:: Requirement ::
The lines you need are those holding the word "React"; pull them from the material.
--------------------
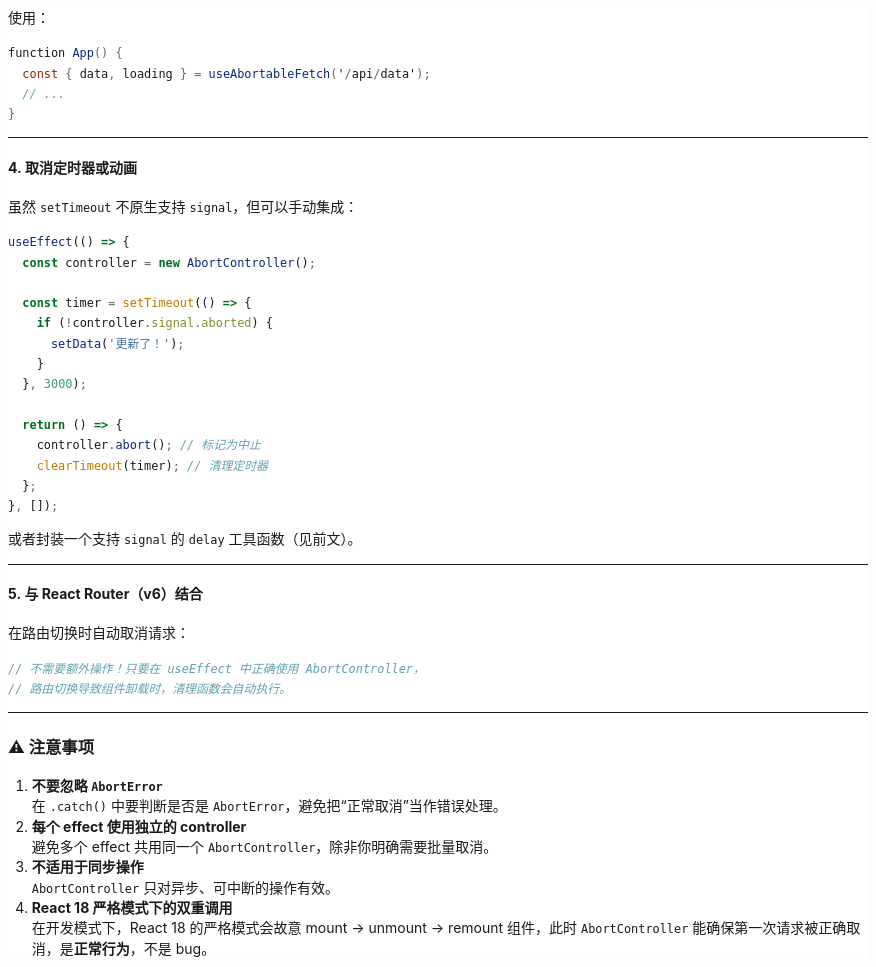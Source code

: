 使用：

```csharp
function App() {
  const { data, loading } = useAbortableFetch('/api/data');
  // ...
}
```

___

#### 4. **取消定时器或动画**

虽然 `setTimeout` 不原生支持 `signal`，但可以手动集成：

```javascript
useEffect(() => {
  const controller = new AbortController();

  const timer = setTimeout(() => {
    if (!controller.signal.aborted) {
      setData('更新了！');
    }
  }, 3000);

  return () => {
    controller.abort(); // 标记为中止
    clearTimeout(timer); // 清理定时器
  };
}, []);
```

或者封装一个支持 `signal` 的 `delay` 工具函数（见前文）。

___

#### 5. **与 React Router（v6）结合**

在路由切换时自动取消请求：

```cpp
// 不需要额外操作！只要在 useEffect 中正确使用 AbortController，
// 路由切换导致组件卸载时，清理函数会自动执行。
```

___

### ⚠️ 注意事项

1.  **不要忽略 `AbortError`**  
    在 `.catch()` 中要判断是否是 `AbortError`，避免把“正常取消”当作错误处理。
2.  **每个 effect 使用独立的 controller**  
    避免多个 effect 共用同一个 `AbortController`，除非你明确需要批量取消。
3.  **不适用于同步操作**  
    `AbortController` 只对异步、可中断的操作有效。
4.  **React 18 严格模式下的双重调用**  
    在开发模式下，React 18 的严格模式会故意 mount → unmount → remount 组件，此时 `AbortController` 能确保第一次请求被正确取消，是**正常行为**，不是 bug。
--------------------
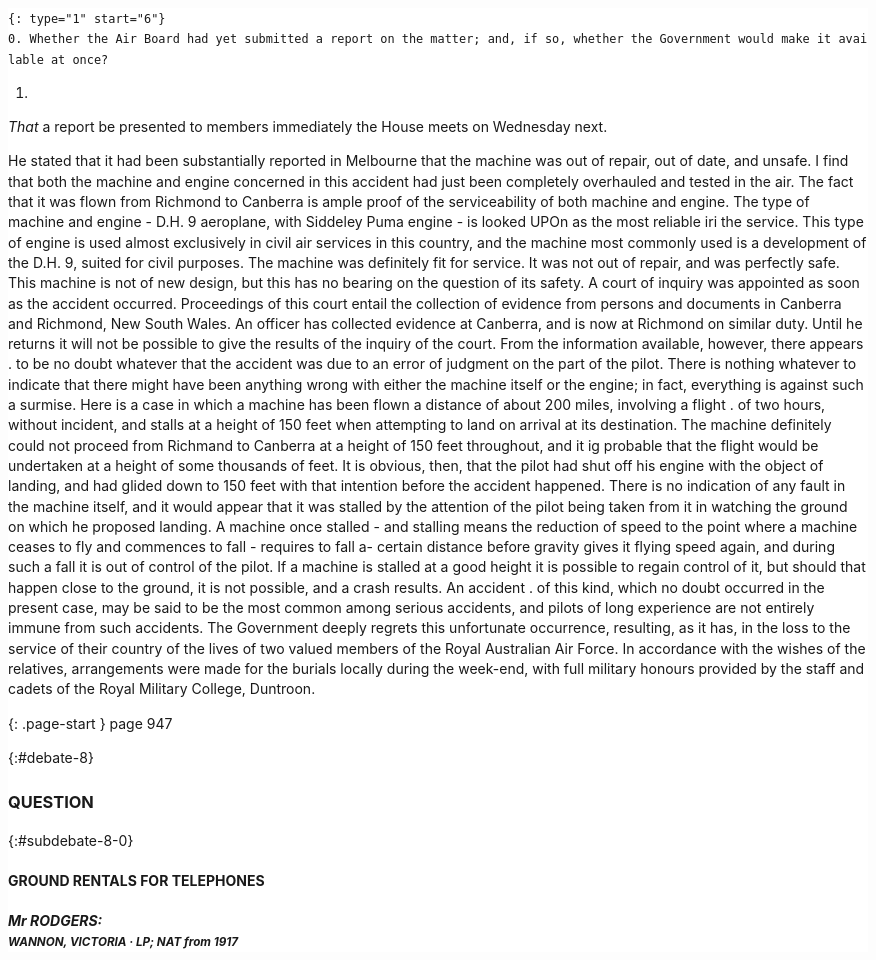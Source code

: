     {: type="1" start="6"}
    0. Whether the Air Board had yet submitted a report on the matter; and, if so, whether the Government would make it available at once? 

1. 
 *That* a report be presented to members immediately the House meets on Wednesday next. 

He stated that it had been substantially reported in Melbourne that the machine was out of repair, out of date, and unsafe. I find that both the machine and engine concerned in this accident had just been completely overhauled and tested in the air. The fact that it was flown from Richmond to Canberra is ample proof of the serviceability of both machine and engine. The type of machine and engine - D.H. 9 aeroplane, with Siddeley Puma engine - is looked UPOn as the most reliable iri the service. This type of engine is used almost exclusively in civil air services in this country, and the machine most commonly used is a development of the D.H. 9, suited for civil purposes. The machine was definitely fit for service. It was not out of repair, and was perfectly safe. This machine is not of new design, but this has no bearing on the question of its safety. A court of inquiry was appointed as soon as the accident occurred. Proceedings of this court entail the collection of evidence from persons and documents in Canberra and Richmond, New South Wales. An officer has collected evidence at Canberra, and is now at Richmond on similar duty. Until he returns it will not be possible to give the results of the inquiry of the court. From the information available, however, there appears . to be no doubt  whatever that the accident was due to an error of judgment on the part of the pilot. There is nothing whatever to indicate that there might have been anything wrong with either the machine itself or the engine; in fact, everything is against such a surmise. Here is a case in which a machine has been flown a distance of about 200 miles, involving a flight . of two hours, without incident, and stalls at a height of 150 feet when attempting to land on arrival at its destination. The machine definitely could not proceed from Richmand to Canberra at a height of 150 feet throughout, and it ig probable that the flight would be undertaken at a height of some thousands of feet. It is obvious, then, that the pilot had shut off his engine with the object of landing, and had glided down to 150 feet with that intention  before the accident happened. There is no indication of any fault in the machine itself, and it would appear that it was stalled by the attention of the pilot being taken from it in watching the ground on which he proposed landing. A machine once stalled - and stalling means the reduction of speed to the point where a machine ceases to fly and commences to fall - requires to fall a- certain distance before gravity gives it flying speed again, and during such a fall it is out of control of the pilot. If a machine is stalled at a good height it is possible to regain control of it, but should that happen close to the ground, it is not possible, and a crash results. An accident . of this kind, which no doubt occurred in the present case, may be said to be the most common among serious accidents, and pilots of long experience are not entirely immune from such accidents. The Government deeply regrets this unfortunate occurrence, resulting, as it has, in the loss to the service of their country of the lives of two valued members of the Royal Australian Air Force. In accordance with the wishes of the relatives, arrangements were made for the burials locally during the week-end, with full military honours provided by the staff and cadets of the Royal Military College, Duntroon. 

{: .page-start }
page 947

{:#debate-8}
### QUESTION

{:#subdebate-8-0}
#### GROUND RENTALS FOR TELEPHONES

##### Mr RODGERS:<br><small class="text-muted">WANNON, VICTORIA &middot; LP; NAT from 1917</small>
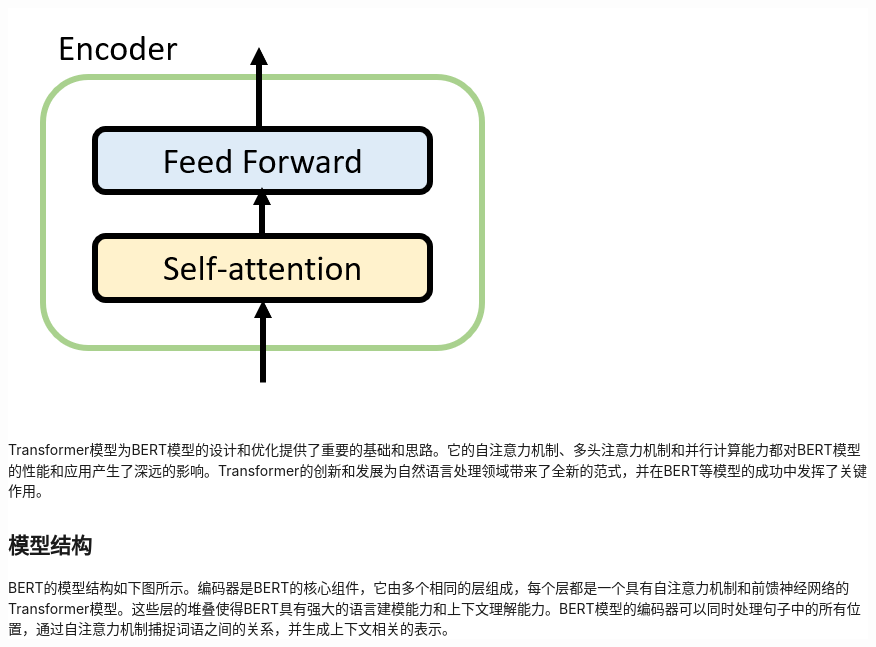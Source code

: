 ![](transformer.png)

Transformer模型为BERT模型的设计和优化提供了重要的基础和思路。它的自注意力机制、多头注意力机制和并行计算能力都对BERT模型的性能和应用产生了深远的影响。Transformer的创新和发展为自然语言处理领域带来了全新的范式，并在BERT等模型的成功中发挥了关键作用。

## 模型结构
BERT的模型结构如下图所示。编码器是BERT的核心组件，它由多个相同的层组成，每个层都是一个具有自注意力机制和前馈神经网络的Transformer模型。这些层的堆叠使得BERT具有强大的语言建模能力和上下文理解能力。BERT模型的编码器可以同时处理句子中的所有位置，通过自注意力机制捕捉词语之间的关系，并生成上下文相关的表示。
--------------------
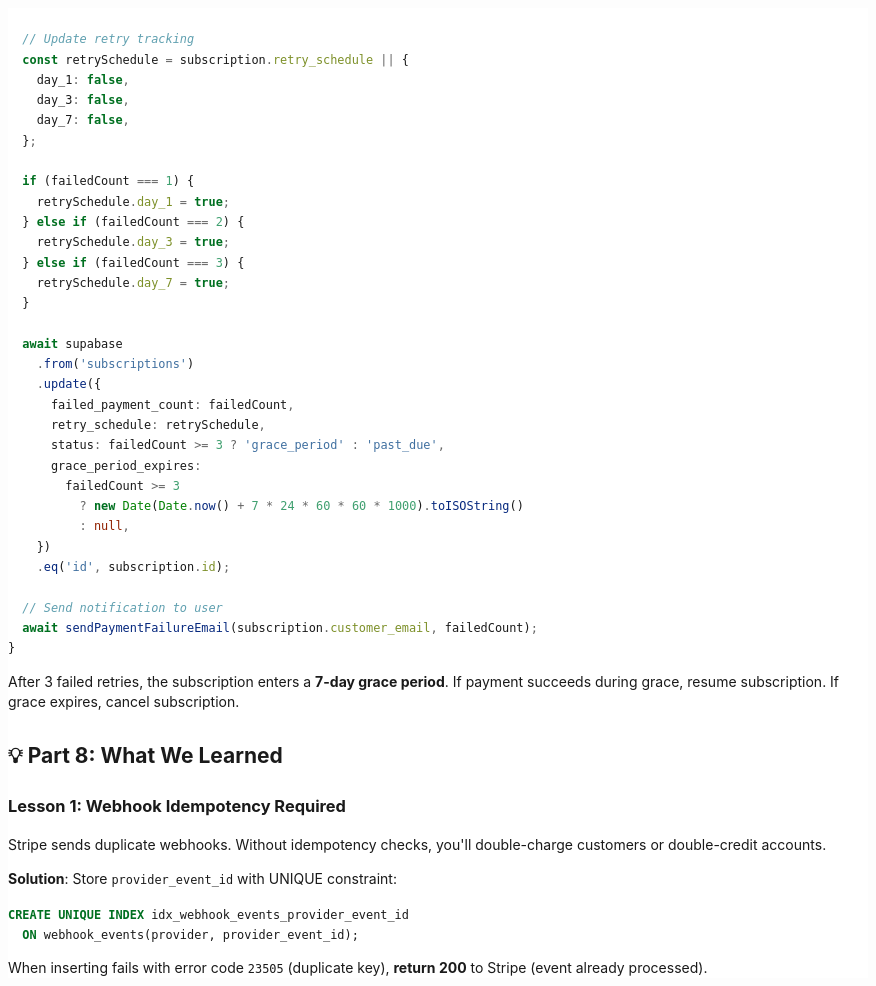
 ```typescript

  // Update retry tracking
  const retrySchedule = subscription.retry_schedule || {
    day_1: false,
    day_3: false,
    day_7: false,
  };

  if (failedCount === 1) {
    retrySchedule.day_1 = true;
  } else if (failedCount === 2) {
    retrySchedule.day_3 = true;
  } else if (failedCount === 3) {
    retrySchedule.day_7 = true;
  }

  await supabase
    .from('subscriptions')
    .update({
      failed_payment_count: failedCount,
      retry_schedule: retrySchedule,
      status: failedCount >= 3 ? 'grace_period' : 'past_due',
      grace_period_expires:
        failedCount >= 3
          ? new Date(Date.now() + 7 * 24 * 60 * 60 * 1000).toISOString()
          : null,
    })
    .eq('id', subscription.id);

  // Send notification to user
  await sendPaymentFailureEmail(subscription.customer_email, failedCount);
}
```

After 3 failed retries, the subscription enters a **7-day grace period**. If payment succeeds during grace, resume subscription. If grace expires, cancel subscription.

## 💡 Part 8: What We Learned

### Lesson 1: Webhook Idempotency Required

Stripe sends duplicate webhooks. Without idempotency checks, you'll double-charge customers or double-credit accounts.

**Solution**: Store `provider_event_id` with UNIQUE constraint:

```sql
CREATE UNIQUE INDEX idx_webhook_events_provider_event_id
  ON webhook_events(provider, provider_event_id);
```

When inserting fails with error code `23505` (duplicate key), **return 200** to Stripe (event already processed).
--------------------
:: Completed task ::
#### 5. **与 React Router（v6）结合**
4.  **React 18 严格模式下的双重调用**  
    在开发模式下，React 18 的严格模式会故意 mount → unmount → remount 组件，此时 `AbortController` 能确保第一次请求被正确取消，是**正常行为**，不是 bug。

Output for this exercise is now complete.